(DATA TO USE)

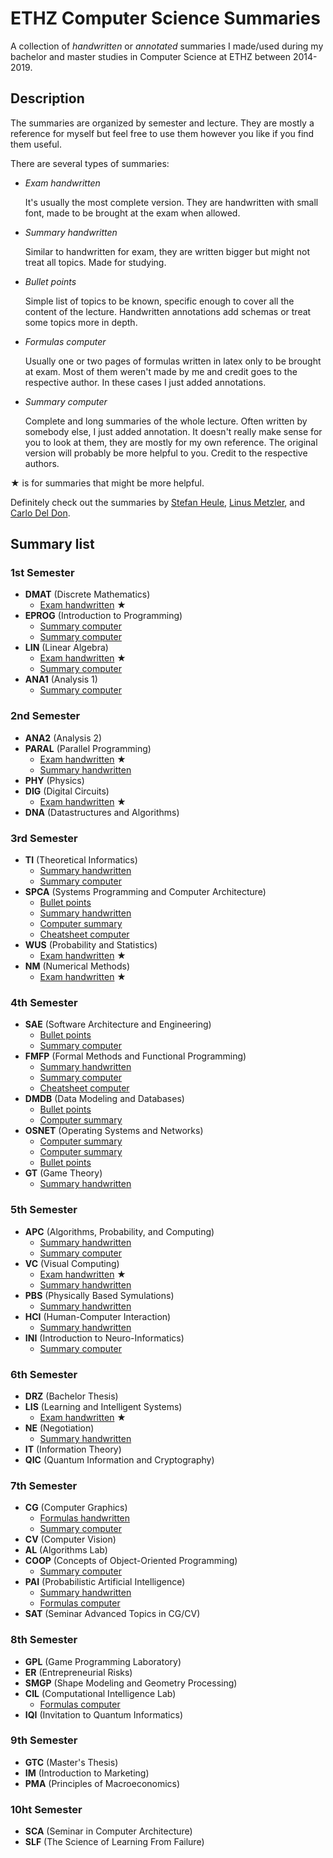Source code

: # ETHZ Computer Science Summaries
A collection of *handwritten* or *annotated* summaries I made/used during my bachelor and master studies in Computer Science at ETHZ between 2014-2019.


## Description
The summaries are organized by semester and lecture.
They are mostly a reference for myself but feel free to use them however you like if you find them useful.

There are several types of summaries:


- *Exam handwritten*

    It's usually the most complete version. They are handwritten with small font, made to be brought at the exam when allowed.
- *Summary handwritten*

    Similar to handwritten for exam, they are written bigger but might not treat all topics. Made for studying.
- *Bullet points*

    Simple list of topics to be known, specific enough to cover all the content of the lecture. Handwritten annotations add schemas or treat some topics more in depth.
- *Formulas computer*

    Usually one or two pages of formulas written in latex only to be brought at exam. Most of them weren't made by me and credit goes to the respective author. In these cases I just added annotations.
- *Summary computer*

    Complete and long summaries of the whole lecture. Often written by somebody else, I just added annotation. It doesn't really make sense for you to look at them, they are mostly for my own reference. The original version will probably be more helpful to you. Credit to the respective authors.


★ is for summaries that might be more helpful.

Definitely check out the summaries by [Stefan Heule](http://summaries.stefanheule.com/en/), [Linus Metzler](http://studysheets.ch/sheets), and [Carlo Del Don](http://n.ethz.ch/student/deldonc/summaries/index.html).



 ## Summary list
 

 ### 1st Semester
- __DMAT__	(Discrete Mathematics)
	- [Exam handwritten](summaries/1_dmat/dmat_summary_exam_handwritten_guggiari.pdf) ★
- __EPROG__	(Introduction to Programming)
	- [Summary computer](summaries/1_eprog/eprog_summary_annotated_heule.pdf)
	- [Summary computer](summaries/1_eprog/eprog_summary_annotated_metzler.pdf)
- __LIN__	(Linear Algebra)
	- [Exam handwritten](summaries/1_lin/lin_summary_exam_handwritten_guggiari.pdf) ★
	- [Summary computer](summaries/1_lin/lin_summary_annotated.pdf)
- __ANA1__	(Analysis 1)
	- [Summary computer](summaries/1_ana/ana_summary_latex_annotated.pdf)

### 2nd Semester
- __ANA2__	(Analysis 2)
- __PARAL__	(Parallel Programming)
	- [Exam handwritten](summaries/2_paral/paral_summary_exam_handwritten_guggiari.pdf) ★
	- [Summary handwritten](summaries/2_paral/paral_summary_handwritten_guggiari.pdf)
- __PHY__	(Physics)
- __DIG__	(Digital Circuits)
	- [Exam handwritten](summaries/2_dig/dig_summary_exam_handwritten_guggiari.pdf) ★
- __DNA__	(Datastructures and Algorithms)

### 3rd Semester
- __TI__	(Theoretical Informatics)
	- [Summary handwritten](summaries/3_ti/ti_summary_handwritten_guggiari.pdf)
	- [Summary computer](summaries/3_ti/ti_summary_latex_annotated_wernli.pdf)
- __SPCA__	(Systems Programming and Computer Architecture)
	- [Bullet points](summaries/3_spca/spca_bullet_points_annotated_guggiari.pdf)
	- [Summary handwritten](summaries/3_spca/spca_summary_handwritten_guggiari.pdf)
	- [Computer summary](summaries/3_spca/spca_summary_annotated_metzler.pdf)
	- [Cheatsheet computer](summaries/3_spca/spca_x86_cheatsheet.pdf)
- __WUS__	(Probability and Statistics)
	- [Exam handwritten](summaries/3_wus/wus_summary_exam_handwritten_guggiari.pdf) ★
- __NM__	(Numerical Methods)
	- [Exam handwritten](summaries/3_nm/nm_summary_exam_handwritten_guggiari.pdf) ★

### 4th Semester
- __SAE__	(Software Architecture and Engineering)
	- [Bullet points](summaries/4_sae/sae_bullet_points_annotated_guggiari.pdf)
	- [Summary computer](summaries/4_sae/sae_summary_annotated_metzler.pdf)
- __FMFP__	(Formal Methods and Functional Programming)
	- [Summary handwritten](summaries/4_fmfp/fmfp_summary_handwritten_guggiari.pdf)
	- [Summary computer](summaries/4_fmfp/fmfp_haskell_cheatsheet.pdf)
	- [Cheatsheet computer](summaries/4_fmfp/fmfp_haskell_reference.pdf)
- __DMDB__	(Data Modeling and Databases)
	- [Bullet points](summaries/4_dmdb/dmdb_bullet_points_annotated_guggiari.pdf)
	- [Computer summary](summaries/4_dmdb/dmdb_summary_annotated_metzler.pdf)
- __OSNET__	(Operating Systems and Networks)
	- [Computer summary](summaries/4_osnet/net_summary_annotated_metzler.pdf)
	- [Computer summary](summaries/4_osnet/os_summary_annotated_metzler.pdf)
	- [Bullet points](summaries/4_osnet/osnet_bullet_points_annotated_guggiari.pdf)
- __GT__	(Game Theory)
	- [Summary handwritten](summaries/4_gt/gt_summary_and_formulas_handwritten_guggiari.pdf)

### 5th Semester
- __APC__	(Algorithms, Probability, and Computing)
	- [Summary handwritten](summaries/5_apc/apc_summary_short_handwritten_guggiari.pdf)
	- [Summary computer](summaries/5_apc/apc_summary_annotated_heule.pdf)
- __VC__	(Visual Computing)
	- [Exam handwritten](summaries/5_vc/vc_summary_exam_handwritten_guggiari.pdf) ★
	- [Summary handwritten](summaries/5_vc/vc_summary_handwritten_guggiari.pdf)
- __PBS__	(Physically Based Symulations)
	- [Summary handwritten](summaries/5_pbs/pbs_summary_handwritten_guggiari.pdf)
- __HCI__	(Human-Computer Interaction)
	- [Summary handwritten](summaries/5_hci/hci_summary_handwritten_guggiari.pdf)
- __INI__	(Introduction to Neuro-Informatics)
	- [Summary computer](summaries/5_ini/ini_summary_annotated.pdf)

### 6th Semester
- __DRZ__	(Bachelor Thesis)
- __LIS__	(Learning and Intelligent Systems)
	- [Exam handwritten](summaries/6_lis/lis_summary_exam_handwritten_guggiari.pdf) ★
- __NE__	(Negotiation)
	- [Summary handwritten](summaries/6_ne/ne_summary_handwritten_guggiari.pdf)
- __IT__	(Information Theory)
- __QIC__	(Quantum Information and Cryptography)

### 7th Semester
- __CG__	(Computer Graphics)
	- [Formulas handwritten](summaries/7_cg/cg_summary_formulas_guggiari.pdf)
	- [Summary computer](summaries/7_cg/cg_summary_annotated_deldon.pdf)
- __CV__	(Computer Vision)
- __AL__	(Algorithms Lab)
- __COOP__	(Concepts of Object-Oriented Programming)
	- [Summary computer](summaries/7_coop/coop_summary_annotated_heule.pdf)
- __PAI__	(Probabilistic Artificial Intelligence)
	- [Summary handwritten](summaries/7_pai/pai_summary_handwritten_guggiari.pdf)
	- [Formulas computer](summaries/7_pai/pai_summary_exam_formulas_annotated.pdf)
- __SAT__	(Seminar Advanced Topics in CG/CV)

### 8th Semester
- __GPL__	(Game Programming Laboratory)
- __ER__	(Entrepreneurial Risks)
- __SMGP__	(Shape Modeling and Geometry Processing)
- __CIL__	(Computational Intelligence Lab)
	- [Formulas computer](summaries/8_cil/cil_formulas_exam_annotated.pdf)
- __IQI__	(Invitation to Quantum Informatics)

### 9th Semester
- __GTC__	(Master's Thesis)
- __IM__	(Introduction to Marketing)
- __PMA__	(Principles of Macroeconomics)

### 10ht Semester
- __SCA__	(Seminar in Computer Architecture)
- __SLF__	(The Science of Learning From Failure)


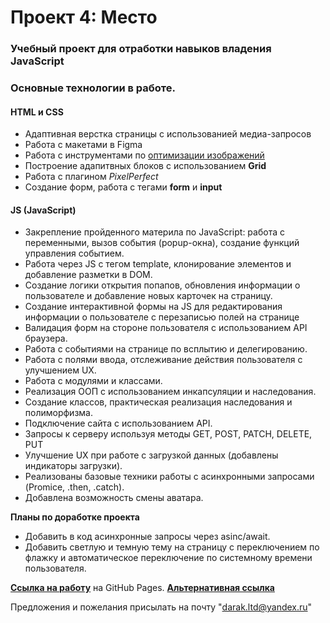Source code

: # Проект 4: Место

### Учебный проект для отработки навыков владения JavaScript

### Основные технологии в работе.

#### HTML и CSS

- Адаптивная верстка страницы с использованией медиа-запросов
- Работа с макетами в Figma
- Работа с инструментами по [оптимизации изображений](https://tinypng.com/)
- Построение адапитвных блоков с использованием **Grid**
- Работа с плагином _PixelPerfect_
- Создание форм, работа с тегами **form** и **input**

#### JS (JavaScript)

- Закрепление пройденного материла по JavaScript: работа с переменными, вызов события (popup-окна), создание функций управления событием.
- Работа через JS с тегом template, клонирование элементов и добавление разметки в DOM.
- Создание логики открытия попапов, обновления информации о пользователе и добавление новых карточек на страницу.
- Создание интерактивной формы на JS для редактирования информации о пользователе с перезаписью полей на странице
- Валидация форм на стороне пользователя с использованием API браузера.
- Работа с событиями на странице по всплытию и делегированию.
- Работа с полями ввода, отслеживание действия пользователя с улучшением UX.
- Работа с модулями и классами.
- Реализация ООП с использованием инкапсуляции и наследования.
- Создание классов, практическая реализация наследования и полиморфизма.
- Подключение сайта с использованием API.
- Запросы к серверу используя методы GET, POST, PATCH, DELETE, PUT
- Улучшение UX при работе с загрузкой данных (добавлены индикаторы загрузки).
- Реализованы базовые техники работы с асинхронными запросами (Promice, .then, .catch).
- Добавлена возможность смены аватара.

**Планы по доработке проекта**

- Добавить в код асинхронные запросы через asinc/await.
- Добавить светлую и темную тему на страницу с переключением по флажку и автоматическое переключение по системному времени пользователя.

**[Ссылка на работу](https://michael2m-dot.github.io/mesto/index.html)** на GitHub Pages.
**[Альтернативная ссылка](https://michael2m-dot.github.io/mesto/src/index.html)**

Предложения и пожелания присылать на почту "darak.ltd@yandex.ru"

(End DATA TO USE)

## [ASSIGNMENT]
Take every line above that includes the string "Computing" and return it.

## [WRITTEN RESPONSE]
- __APC__	(Algorithms, Probability, and Computing)
- __VC__	(Visual Computing)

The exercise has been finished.